Records shown:
*** Block opens ***

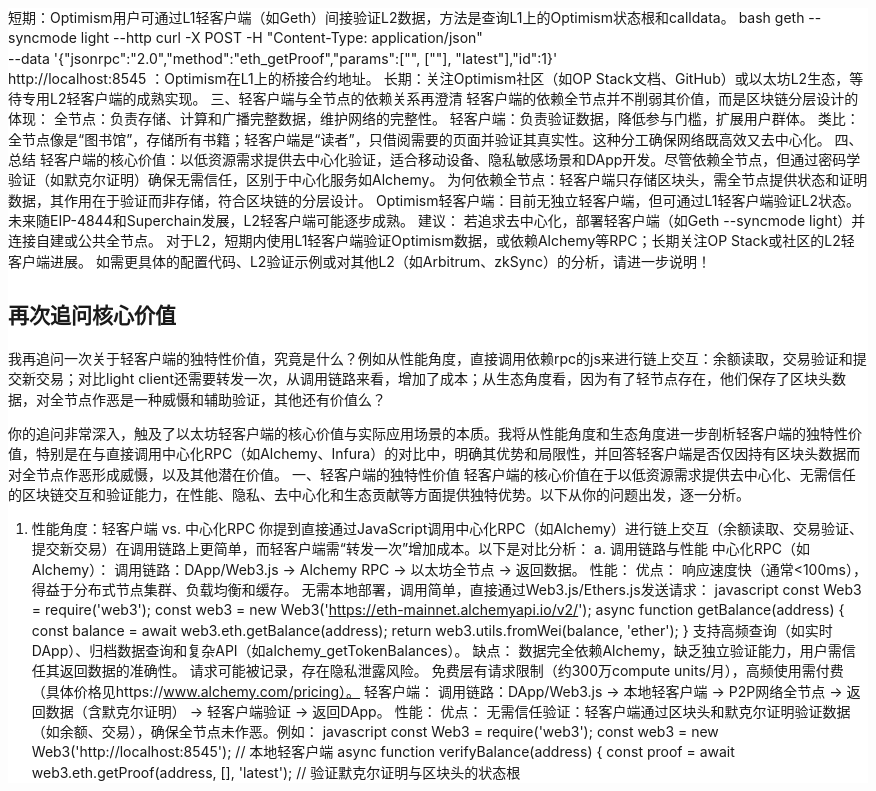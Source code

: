 短期：Optimism用户可通过L1轻客户端（如Geth）间接验证L2数据，方法是查询L1上的Optimism状态根和calldata。
bash
geth --syncmode light --http
curl -X POST -H "Content-Type: application/json" \
--data '{"jsonrpc":"2.0","method":"eth_getProof","params":["<optimism-contract-address>", ["<key>"], "latest"],"id":1}' \
http://localhost:8545
<optimism-contract-address>：Optimism在L1上的桥接合约地址。
长期：关注Optimism社区（如OP Stack文档、GitHub）或以太坊L2生态，等待专用L2轻客户端的成熟实现。
三、轻客户端与全节点的依赖关系再澄清
轻客户端的依赖全节点并不削弱其价值，而是区块链分层设计的体现：
全节点：负责存储、计算和广播完整数据，维护网络的完整性。
轻客户端：负责验证数据，降低参与门槛，扩展用户群体。
类比：全节点像是“图书馆”，存储所有书籍；轻客户端是“读者”，只借阅需要的页面并验证其真实性。这种分工确保网络既高效又去中心化。
四、总结
轻客户端的核心价值：以低资源需求提供去中心化验证，适合移动设备、隐私敏感场景和DApp开发。尽管依赖全节点，但通过密码学验证（如默克尔证明）确保无需信任，区别于中心化服务如Alchemy。
为何依赖全节点：轻客户端只存储区块头，需全节点提供状态和证明数据，其作用在于验证而非存储，符合区块链的分层设计。
Optimism轻客户端：目前无独立轻客户端，但可通过L1轻客户端验证L2状态。未来随EIP-4844和Superchain发展，L2轻客户端可能逐步成熟。
建议：
若追求去中心化，部署轻客户端（如Geth --syncmode light）并连接自建或公共全节点。
对于L2，短期内使用L1轻客户端验证Optimism数据，或依赖Alchemy等RPC；长期关注OP Stack或社区的L2轻客户端进展。
如需更具体的配置代码、L2验证示例或对其他L2（如Arbitrum、zkSync）的分析，请进一步说明！

## 再次追问核心价值
我再追问一次关于轻客户端的独特性价值，究竟是什么？例如从性能角度，直接调用依赖rpc的js来进行链上交互：余额读取，交易验证和提交新交易；对比light client还需要转发一次，从调用链路来看，增加了成本；从生态角度看，因为有了轻节点存在，他们保存了区块头数据，对全节点作恶是一种威慑和辅助验证，其他还有价值么？

你的追问非常深入，触及了以太坊轻客户端的核心价值与实际应用场景的本质。我将从性能角度和生态角度进一步剖析轻客户端的独特性价值，特别是在与直接调用中心化RPC（如Alchemy、Infura）的对比中，明确其优势和局限性，并回答轻客户端是否仅因持有区块头数据而对全节点作恶形成威慑，以及其他潜在价值。
一、轻客户端的独特性价值
轻客户端的核心价值在于以低资源需求提供去中心化、无需信任的区块链交互和验证能力，在性能、隐私、去中心化和生态贡献等方面提供独特优势。以下从你的问题出发，逐一分析。
1. 性能角度：轻客户端 vs. 中心化RPC
你提到直接通过JavaScript调用中心化RPC（如Alchemy）进行链上交互（余额读取、交易验证、提交新交易）在调用链路上更简单，而轻客户端需“转发一次”增加成本。以下是对比分析：
a. 调用链路与性能
中心化RPC（如Alchemy）：
调用链路：DApp/Web3.js → Alchemy RPC → 以太坊全节点 → 返回数据。
性能：
优点：
响应速度快（通常<100ms），得益于分布式节点集群、负载均衡和缓存。
无需本地部署，调用简单，直接通过Web3.js/Ethers.js发送请求：
javascript
const Web3 = require('web3');
const web3 = new Web3('https://eth-mainnet.alchemyapi.io/v2/<API-KEY>');
async function getBalance(address) {
    const balance = await web3.eth.getBalance(address);
    return web3.utils.fromWei(balance, 'ether');
}
支持高频查询（如实时DApp）、归档数据查询和复杂API（如alchemy_getTokenBalances）。
缺点：
数据完全依赖Alchemy，缺乏独立验证能力，用户需信任其返回数据的准确性。
请求可能被记录，存在隐私泄露风险。
免费层有请求限制（约300万compute units/月），高频使用需付费（具体价格见https://www.alchemy.com/pricing）。
轻客户端：
调用链路：DApp/Web3.js → 本地轻客户端 → P2P网络全节点 → 返回数据（含默克尔证明） → 轻客户端验证 → 返回DApp。
性能：
优点：
无需信任验证：轻客户端通过区块头和默克尔证明验证数据（如余额、交易），确保全节点未作恶。例如：
javascript
const Web3 = require('web3');
const web3 = new Web3('http://localhost:8545'); // 本地轻客户端
async function verifyBalance(address) {
    const proof = await web3.eth.getProof(address, [], 'latest');
    // 验证默克尔证明与区块头的状态根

*** Block closes ***

Problem statement:
Search the material for the string "async" and return each line that has it.

Solution for this task:
async function getBalance(address) {
async function verifyBalance(address) {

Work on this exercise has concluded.